Gavin DeGraw headlines a special Halloween event sponsored by The MIX-101.9FM on Oct. 26. | AP
ERIC & KATHY’S HALLOWEEN FRIGHT NIGHT
♦ 7 p.m. Oct. 26
♦ Fairmont Chicago Millennium Park
♦ Sold Out
♦ Note: 101.9FM-THE MIX is offering chances to win tickets to the event by listening at 7:20 a.m. weekdays.Visit www.wtmx.com for details.
Updated: October 24, 2012 6:10PM
Contemporary pop singer-pianist Gavin DeGraw has been a commercial success for less than a decade, yet that was good enough to land him a spot on “Dancing With the Stars.” DeGraw was axed from the popular ABC series after only five weeks, but the 35-year-old views it as another highlight in what has been an “unusually great year.”
It wasn’t so great, though, on Aug. 8, 2011, when DeGraw was beaten by a group of thugs on a New York City street late one night. He suffered a broken nose, concussion, and facial cuts. But he rebounded with a successful new album, “Sweeter,” in September, featuring the top single “Not Over You.”
In a recent interview, DeGraw talked about being on the road, the attack and the impact of “Dancing With the Stars” on his career.
Question: Touring has a mystique to it, in part because it’s often glorified by musicians. But do you ever grow weary of being on the road?
Gavin DeGraw: The road gives and takes. It’s better than sitting in one place for too long. The great downside of being on the road is that when you start putting it all together, you’re in a bus. That’s not the downside. You’re at a venue. That’s not the downside. The downside is that you’re in a parking lot somewhere. Whether it’s inside the building or outside the building, your scenery tends to be a parking lot. Other than that, the road is pretty cool. The fact is, when you’re out on the road, that’s your time to make a living. That’s your opportunity to go out and get it.
Q. How much songwriting do you do on the road?
GD: You don’t do as much as you’d like to. It makes it a little bit harder because I don’t have a piano set up in this particular bus that I’m on, but I keep a guitar with me, though, so my writing is limited to the guitar. I’m a little bit shorthanded in that way because I’m primarily a piano player. I get some writing done, mostly just ideas. I don’t have as many complete songs written on the road, but I have hundreds and hundreds of beginnings of songs.
Q. With your appearance on “Dancing With the Stars,” what kind of impact are you seeing in terms of audience support for your shows?
GD: I’m not going to crush it in every single market, but I am seeing a huge improvement at the live shows and some shows are selling out. Certainly that’s in direct correlation to the success of the single and to the album and to the other things that [I’m] doing, and maybe the addition of “Dancing With the Stars.” I know that gets some people interested. Each of them really helps.
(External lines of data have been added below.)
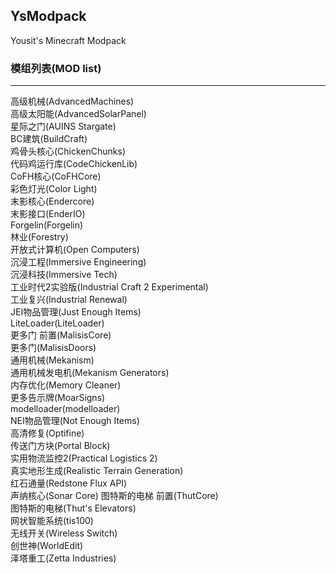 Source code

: ## YsModpack
Yousit's Minecraft Modpack  

### 模组列表(MOD list)
----
高级机械(AdvancedMachines)  
高级太阳能(AdvancedSolarPanel)  
星际之门(AUINS Stargate)  
BC建筑(BuildCraft)  
鸡骨头核心(ChickenChunks)  
代码鸡运行库(CodeChickenLib)  
CoFH核心(CoFHCore)  
彩色灯光(Color Light)  
末影核心(Endercore)  
末影接口(EnderIO)  
Forgelin(Forgelin)  
林业(Forestry)  
开放式计算机(Open Computers)  
沉浸工程(Immersive Engineering)  
沉浸科技(Immersive Tech)  
工业时代2实验版(Industrial Craft 2 Experimental)  
工业复兴(Industrial Renewal)  
JEI物品管理(Just Enough Items)  
LiteLoader(LiteLoader)  
更多门 前置(MalisisCore)  
更多门(MalisisDoors)  
通用机械(Mekanism)  
通用机械发电机(Mekanism Generators)  
内存优化(Memory Cleaner)  
更多告示牌(MoarSigns)  
modelloader(modelloader)  
NEI物品管理(Not Enough Items)  
高清修复(Optifine)  
传送门方块(Portal Block)  
实用物流监控2(Practical Logistics 2)  
真实地形生成(Realistic Terrain Generation)  
红石通量(Redstone Flux API)  
声纳核心(Sonar Core)
图特斯的电梯 前置(ThutCore)  
图特斯的电梯(Thut's Elevators)  
网状智能系统(tis100)  
无线开关(Wireless Switch)  
创世神(WorldEdit)  
泽塔重工(Zetta Industries)  

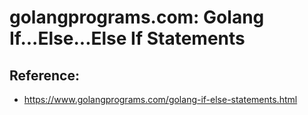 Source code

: # golangprograms.com: Golang If...Else...Else If Statements

## Reference:

- https://www.golangprograms.com/golang-if-else-statements.html
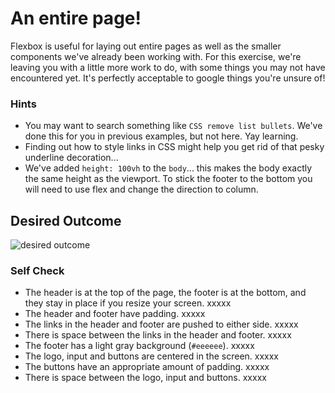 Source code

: # An entire page!

Flexbox is useful for laying out entire pages as well as the smaller components we've already been working with. For this exercise, we're leaving you with a little more work to do, with some things you may not have encountered yet. It's perfectly acceptable to google things you're unsure of!

### Hints
- You may want to search something like `CSS remove list bullets`.  We've done this for you in previous examples, but not here. Yay learning.
- Finding out how to style links in CSS might help you get rid of that pesky underline decoration...
- We've added `height: 100vh` to the `body`... this makes the body exactly the same height as the viewport. To stick the footer to the bottom you will need to use flex and change the direction to column.

## Desired Outcome
![desired outcome](./desired-outcome.png)

### Self Check

- The header is at the top of the page, the footer is at the bottom, and they stay in place if you resize your screen.  xxxxx
- The header and footer have padding.                                                                                   xxxxx
- The links in the header and footer are pushed to either side.                                                         xxxxx    
- There is space between the links in the header and footer.                                                            xxxxx
- The footer has a light gray background (`#eeeeee`).                                                                   xxxxx
- The logo, input and buttons are centered in the screen.                                                               xxxxx
- The buttons have an appropriate amount of padding.                                                                    xxxxx
- There is space between the logo, input and buttons.                                                                   xxxxx
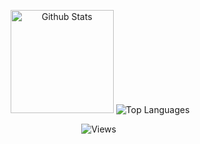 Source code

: <div align = "center">
<p align="center">
  <img height="165" src="https://github-readme-stats.vercel.app/api?username=DorsaRoh&count_private=true&include_all_commits=true&show_icons=true&theme=algolia" alt="Github Stats" />
  <img src="https://github-readme-stats.vercel.app/api/top-langs/?username=DorsaRoh&layout=compact&theme=algolia" alt="Top Languages" />
  <br>

![Views](https://profile-counter.glitch.me/{DorsaRoh}/count.svg)
<img src="https://komarev.com/ghpvc/?username=DorsaRoh&style=flat-square&color=blue" alt=""/>
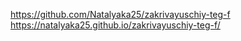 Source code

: https://github.com/Natalyaka25/zakrivayuschiy-teg-f
https://natalyaka25.github.io/zakrivayuschiy-teg-f/ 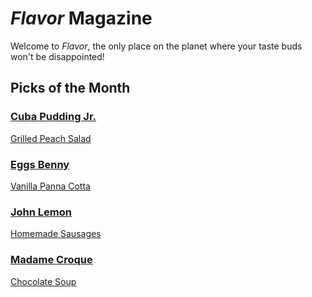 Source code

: # _Flavor_ Magazine

Welcome to _Flavor_, the only place on the planet where your taste buds won't be disappointed!



## Picks of the Month

### [Cuba Pudding Jr.](writer/cuba-pudding-jr.md)

[Grilled Peach Salad](recipe/jan/grilled-peach-salad.md)
### [Eggs Benny](writer/eggs-benny.md)

[Vanilla Panna Cotta](recipe/jan/vanilla-panna-cotta.md)

### [John Lemon](writer/john-lemon.md)

[Homemade Sausages](recipe/jan/homemade-sausages.md)

### [Madame Croque](writer/madame-croque.md)

[Chocolate Soup](recipe/jan/chocolate-soup.md)
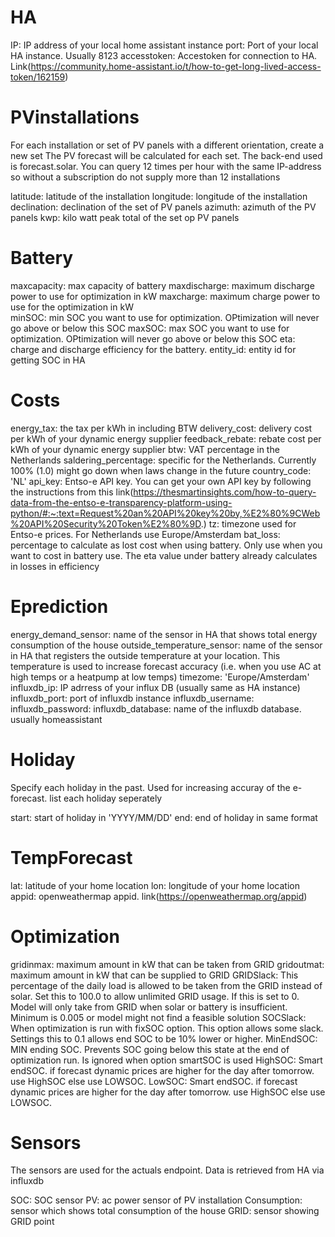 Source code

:# HA

IP: IP address of your local home assistant instance
port: Port of your local HA instance. Usually 8123
accesstoken: Accestoken for connection to HA. Link(https://community.home-assistant.io/t/how-to-get-long-lived-access-token/162159)

# PVinstallations

For each installation or set of PV panels with a different orientation, create a new set
The PV forecast will be calculated for each set. The back-end used is forecast.solar. You can query 12 times per hour with the same IP-address so without a subscription do not supply more than 12 installations

latitude: latitude of the installation
longitude: longitude of the installation
declination: declination of the set of PV panels
azimuth: azimuth of the PV panels
kwp: kilo watt peak total of the set op PV panels

# Battery
    
maxcapacity: max capacity of battery 
maxdischarge: maximum discharge power to use for optimization in kW
maxcharge: maximum charge power to use for the optimization in kW    
minSOC: min SOC you want to use for optimization. OPtimization will never go above or below this SOC
maxSOC: max SOC you want to use for optimization. OPtimization will never go above or below this SOC
eta: charge and discharge efficiency for the battery. 
entity_id: entity id for getting SOC in HA

# Costs

energy_tax: the tax per kWh in including BTW
delivery_cost: delivery cost per kWh of your dynamic energy supplier
feedback_rebate: rebate cost per kWh of your dynamic energy supplier
btw: VAT percentage in the Netherlands
saldering_percentage: specific for the Netherlands. Currently 100% (1.0) might go down when laws change in the future
country_code: 'NL'
api_key: Entso-e API key. You can get your own API key by following the instructions from this link(https://thesmartinsights.com/how-to-query-data-from-the-entso-e-transparency-platform-using-python/#:~:text=Request%20an%20API%20key%20by,%E2%80%9CWeb%20API%20Security%20Token%E2%80%9D.)
tz: timezone used for Entso-e prices. For Netherlands use Europe/Amsterdam
bat_loss: percentage to calculate as lost cost when using battery. Only use when you want to cost in battery use. The eta value under battery already calculates in losses in efficiency

# Eprediction
energy_demand_sensor: name of the sensor in HA that shows total energy consumption of the house
outside_temperature_sensor: name of the sensor in HA that registers the outside temperature at your location. This temperature is used to increase forecast accuracy (i.e. when you use AC at high temps or a heatpump at low temps)
timezome: 'Europe/Amsterdam'
influxdb_ip: IP adrress of your influx DB (usually same as HA instance)
influxdb_port: port of influxdb instance
influxdb_username: 
influxdb_password:
influxdb_database: name of the influxdb database. usually homeassistant

# Holiday
Specify each holiday in the past. Used for increasing accuray of the e-forecast. 
list each holiday seperately

start: start of holiday in 'YYYY/MM/DD'
end: end of holiday in same format

# TempForecast
lat: latitude of your home location
lon: longitude of your home location
appid: openweathermap appid. link(https://openweathermap.org/appid)

# Optimization

gridinmax: maximum amount in kW that can be taken from GRID
gridoutmat: maximum amount in kW that can be supplied to GRID
GRIDSlack: This percentage of the daily load is allowed to be taken from the GRID instead of solar. Set this to 100.0 to allow unlimited GRID usage. If this is set to 0. Model will only take from GRID when solar or battery is insufficient. Minimum is 0.005 or model might not find a feasible solution
SOCSlack: When optimization is run with fixSOC option. This option allows some slack. Settings this to 0.1 allows end SOC to be 10% lower or higher.
MinEndSOC: MIN ending SOC. Prevents SOC going below this state at the end of optimization run. Is ignored when option smartSOC is used
HighSOC:  Smart endSOC. if forecast dynamic prices are higher for the day after tomorrow. use HighSOC else use LOWSOC.
LowSOC: Smart endSOC. if forecast dynamic prices are higher for the day after tomorrow. use HighSOC else use LOWSOC.

# Sensors
The sensors are used for the actuals endpoint. Data is retrieved from HA via influxdb

SOC: SOC sensor
PV: ac power sensor of PV installation
Consumption: sensor which shows total consumption of the house
GRID: sensor showing GRID point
I’m hoping that we’ll get around to a third single and then from that point maybe go back to Europe, then to the studio (and release a new record) and do it all over again.
I recently read someone who said the most important thing now is for artists to continually put out new stuff instead of the old format of go make an album that you need to have out for three years. (It’s) taking the route of continually putting out songs for the people who are interested in listening to you versus not worrying about somebody who is going to hopefully like you. I think that couldn’t be more on the money, making sure that you’re putting out as much material as possible. What you want is for people to be talking about you. You need to give a reason for them to, and if you’re not they’ll be talking about somebody else.
Q. Any thoughts on your assault?
GD: I don’t even think about it, it’s so odd. The year has been so unbelievably special I feel like it’s so far in the distant past; it feels like five years ago to me. I’ve done so much living in the past year I didn’t even realize it’s been a year ago. This past year has been like I have the winning lottery ticket ... and I’m enjoying walking to the government center to pick up my winnings.